I got the call at 2:30am that Poppy had died. We wouldn't have made it. So now we are getting ready to go.
I don't know what to say. I love that man so so so much. My earliest memories are of him. Him teaching me how to blow bubbles. How to color in the lines. How to salute the flag (before I could walk, if the stories are true). How to peel potatoes. How to pump on a swing. How to jump rope. How to tell time. How to shoot a basketball. How to cook gravy. And the best home fries ever. And the best sloppy joes. And clams. He was a good cook. He taught me how to drive (although last time we were in a car, he asked me to please not tell anyone that, if anyone asks "my grandmother taught me how to drive"). He taught me to love my country. He taught me to be selfless. He taught me charity. And hard work. And truly caring for other people (even if at times it seems like meddling... it's always because of how much you care). He taught me that true joy comes from serving others. The woman I am today, is so shaped by the man he was.
Aaron through tears last night asked me if I remember when he took us deep sea fishing. How I didn't get a single bite. And then Poppy got a bite, and he handed me his pole so I could reel it in. It sounds so silly. But I mean you sit there with a fishing pole for hours, no one getting anything, and then you finally do... and you hand your pole to your granddaughter next to you, for the only exciting part of the whole trip. And that encompasses who he was. He would rather see me enjoy it than enjoy it himself.
When I turned 12 I got my own bedroom in the basement that my dad built for me. My Poppy painted it. Truth is, I hated it. I hated the color. And the pattern. But then I laid there and realized he did it all himself. By hand. He painted a border around my room. And every time I laid there and looked at it, I thought of his hard work, and I felt so loved. And the truth is, then I loved it.

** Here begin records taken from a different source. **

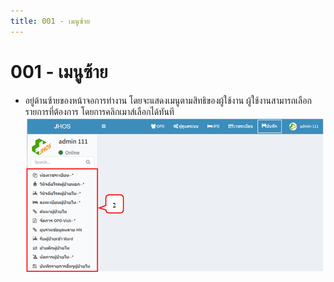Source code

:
 ```yaml
---
title: 001 - เมนูซ้าย
---
```

# 001 - เมนูซ้าย
- อยู่ด้านซ้ายของหน้าจอการทำงาน โดยจะแสดงเมนูตามสิทธิของผู้ใช้งาน ผู้ใช้งานสามารถเลือกรายการที่ต้องการ โดยการคลิกเมาส์เลือกได้ทันที 
![Logo](./img/image012.png)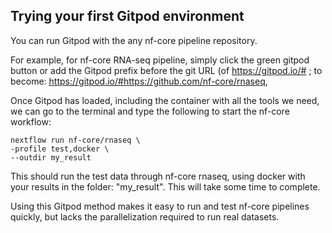 ## Trying your first Gitpod environment

You can run Gitpod with the any nf-core pipeline repository.

For example, for nf-core RNA-seq pipeline, simply click the green gitpod button or add the Gitpod prefix before the git URL (of https://gitpod.io/# ; to become: https://gitpod.io/#https://github.com/nf-core/rnaseq,

Once Gitpod has loaded, including the container with all the tools we need, we can go to the terminal and type the following to start the nf-core workflow:

```console
nextflow run nf-core/rnaseq \
-profile test,docker \
--outdir my_result
```

This should run the test data through nf-core rnaseq, using docker with your results in the folder: "my_result". This will take some time to complete.

Using this Gitpod method makes it easy to run and test nf-core pipelines quickly, but lacks the parallelization required to run real datasets.
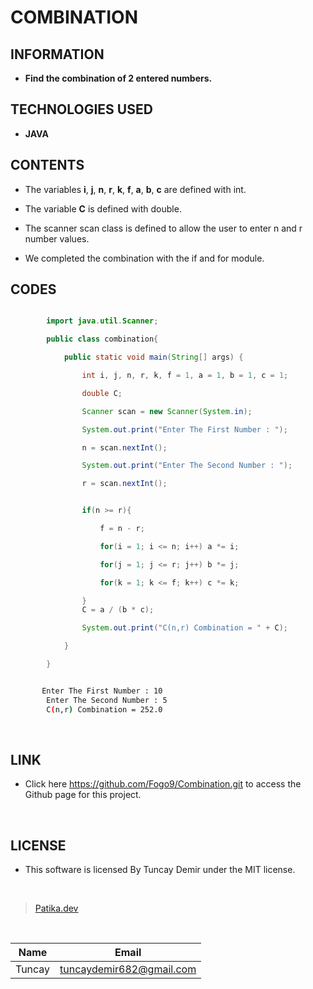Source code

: # **COMBINATION**

## INFORMATION

* **Find the combination of 2 entered numbers.**

## TECHNOLOGIES USED

* **JAVA**

## CONTENTS

* The variables **i**, **j**, **n**, **r**, **k**, **f**, **a**, **b**, **c** are defined with int.

* The variable **C** is defined with double.

* The scanner scan class is defined to allow the user to enter n and r number values.

* We completed the combination with the if and for module.

## CODES

```Java

        import java.util.Scanner;

        public class combination{

            public static void main(String[] args) {

                int i, j, n, r, k, f = 1, a = 1, b = 1, c = 1;

                double C;

                Scanner scan = new Scanner(System.in);

                System.out.print("Enter The First Number : ");

                n = scan.nextInt();

                System.out.print("Enter The Second Number : ");

                r = scan.nextInt();

```

```Java

                if(n >= r){

                    f = n - r;

                    for(i = 1; i <= n; i++) a *= i;

                    for(j = 1; j <= r; j++) b *= j;

                    for(k = 1; k <= f; k++) c *= k;

                }
                C = a / (b * c);

                System.out.print("C(n,r) Combination = " + C);

            }

        }

```

```bash

       Enter The First Number : 10
        Enter The Second Number : 5
        C(n,r) Combination = 252.0

```

<br />

## LINK

* Click here https://github.com/Fogo9/Combination.git to access the Github page for this project.

<br />

## LICENSE

* This software is licensed By Tuncay Demir under the MIT license.

<br />

>[Patika.dev](https://app.patika.dev/fogomurphy)

<br/>

| Name |  Email |
| ---- |  ----- |
| Tuncay | tuncaydemir682@gmail.com |
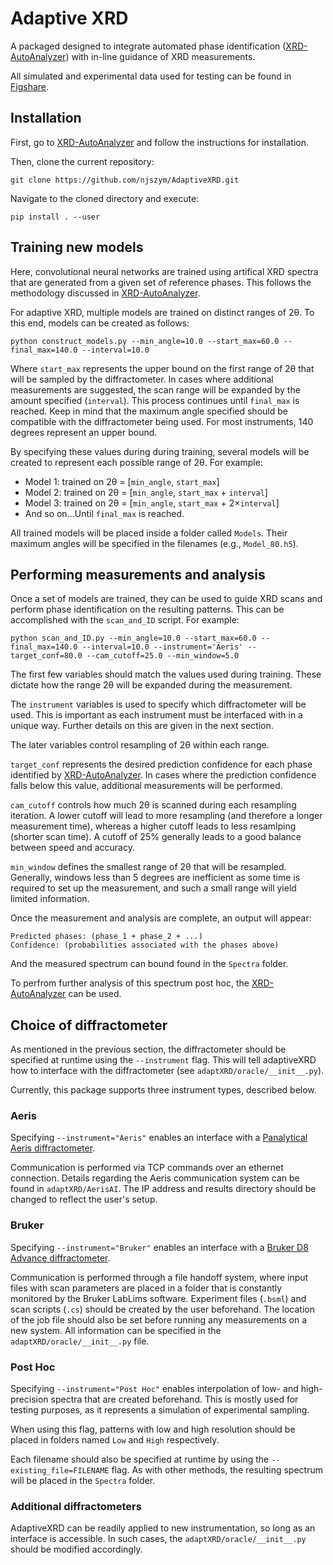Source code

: # Adaptive XRD

A packaged designed to integrate automated phase identification ([XRD-AutoAnalyzer](https://github.com/njszym/XRD-AutoAnalyzer)) with in-line guidance of XRD measurements.

All simulated and experimental data used for testing can be found in [Figshare](https://figshare.com/s/71f552f43f0d982f888d).

## Installation

First, go to [XRD-AutoAnalyzer](https://github.com/njszym/XRD-AutoAnalyzer) and follow the instructions for installation.

Then, clone the current repository:

```
git clone https://github.com/njszym/AdaptiveXRD.git
```

Navigate to the cloned directory and execute:

```
pip install . --user
```

## Training new models

Here, convolutional neural networks are trained using artifical XRD spectra that are generated from a given set of reference phases. This follows the methodology discussed in [XRD-AutoAnalyzer](https://github.com/njszym/XRD-AutoAnalyzer).

For adaptive XRD, multiple models are trained on distinct ranges of 2θ. To this end, models can be created as follows:

```
python construct_models.py --min_angle=10.0 --start_max=60.0 --final_max=140.0 --interval=10.0
```

Where ```start_max``` represents the upper bound on the first range of 2θ that will be sampled by the diffractometer. In cases where additional measurements are suggested, the scan range will be expanded by the amount specified (```interval```). This process continues until ```final_max``` is reached. Keep in mind that the maximum angle specified should be compatible with the diffractometer being used. For most instruments, 140 degrees represent an upper bound.

By specifying these values during during training, several models will be created to represent each possible range of 2θ. For example:

* Model 1: trained on 2θ = [```min_angle```, ```start_max```]
* Model 2: trained on 2θ = [```min_angle```, ```start_max``` + ```interval```]
* Model 3: trained on 2θ = [```min_angle```, ```start_max``` + 2×```interval```]
* And so on...Until ```final_max``` is reached.

All trained models will be placed inside a folder called ```Models```. Their maximum angles will be specified in the filenames (e.g., ```Model_80.h5```).

## Performing measurements and analysis

Once a set of models are trained, they can be used to guide XRD scans and perform phase identification on the resulting patterns. This can be accomplished with the ```scan_and_ID``` script. For example:

```
python scan_and_ID.py --min_angle=10.0 --start_max=60.0 --final_max=140.0 --interval=10.0 --instrument='Aeris' --target_conf=80.0 --cam_cutoff=25.0 --min_window=5.0
```

The first few variables should match the values used during training. These dictate how the range 2θ will be expanded during the measurement.

The ```instrument``` variables is used to specify which diffractometer will be used. This is important as each instrument must be interfaced with in a unique way. Further details on this are given in the next section.

The later variables control resampling of 2θ within each range.

```target_conf``` represents the desired prediction confidence for each phase identified by [XRD-AutoAnalyzer](https://github.com/njszym/XRD-AutoAnalyzer). In cases where the prediction confidence falls below this value, additional measurements will be performed.

```cam_cutoff``` controls how much 2θ is scanned during each resampling iteration. A lower cutoff will lead to more resampling (and therefore a longer measurement time), whereas a higher cutoff leads to less resamlping (shorter scan time). A cutoff of 25% generally leads to a good balance between speed and accuracy.

```min_window``` defines the smallest range of 2θ that will be resampled. Generally, windows less than 5 degrees are inefficient as some time is required to set up the measurement, and such a small range will yield limited information.

Once the measurement and analysis are complete, an output will appear:

```
Predicted phases: (phase_1 + phase_2 + ...)
Confidence: (probabilities associated with the phases above)
```

And the measured spectrum can bound found in the ```Spectra``` folder.

To perfrom further analysis of this spectrum post hoc, the [XRD-AutoAnalyzer](https://github.com/njszym/XRD-AutoAnalyzer) can be used.

## Choice of diffractometer

As mentioned in the previous section, the diffractometer should be specified at runtime using the ```--instrument``` flag. This will tell adaptiveXRD how to interface with the diffractometer (see ```adaptXRD/oracle/__init__.py```).

Currently, this package supports three instrument types, described below.

### Aeris

Specifying ```--instrument="Aeris"``` enables an interface with a [Panalytical Aeris diffractometer](https://www.malvernpanalytical.com/en/products/product-range/aeris-range).

Communication is performed via TCP commands over an ethernet connection. Details regarding the Aeris communication system can be found in ```adaptXRD/AerisAI```. The IP address and results directory should be changed to reflect the user's setup.

### Bruker

Specifying ```--instrument="Bruker"``` enables an interface with a [Bruker D8 Advance diffractometer](https://www.bruker.com/en/products-and-solutions/diffractometers-and-scattering-systems/x-ray-diffractometers/d8-advance-family/d8-advance.html).

Communication is performed through a file handoff system, where input files with scan parameters are placed in a folder that is constantly monitored by the Bruker LabLims software. Experiment files (```.bsml```) and scan scripts (```.cs```) should be created by the user beforehand. The location of the job file should also be set before running any measurements on a new system. All information can be specified in the ```adaptXRD/oracle/__init__.py``` file.

### Post Hoc

Specifying ```--instrument="Post Hoc"``` enables interpolation of low- and high-precision spectra that are created beforehand. This is mostly used for testing purposes, as it represents a simulation of experimental sampling.

When using this flag, patterns with low and high resolution should be placed in folders named ```Low``` and ```High``` respectively.

Each filename should also be specified at runtime by using the ```--existing_file=FILENAME``` flag. As with other methods, the resulting spectrum will be placed in the ```Spectra``` folder.

### Additional diffractometers

AdaptiveXRD can be readily applied to new instrumentation, so long as an interface is accessible. In such cases, the ```adaptXRD/oracle/__init__.py``` should be modified accordingly.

I've written about his service to the country before. He was a marine from the Korean War. From the Chosin Reservoir. If you look it up you can learn about one of the hardest battles our country ever fought, and certainly the coldest. Poppy told me stories about that war that will be with me forever. I am forever proud of him and his service. I love to tell people Semper Fi, and feel so proud to say my grandfather was a Marine.
He once brought me a picture of a tombstone. All that was written on it was "Poppy". He told me that he would love that. It is so interesting me that all this man has done in his life, that is how he would want to be remembered. "Poppy".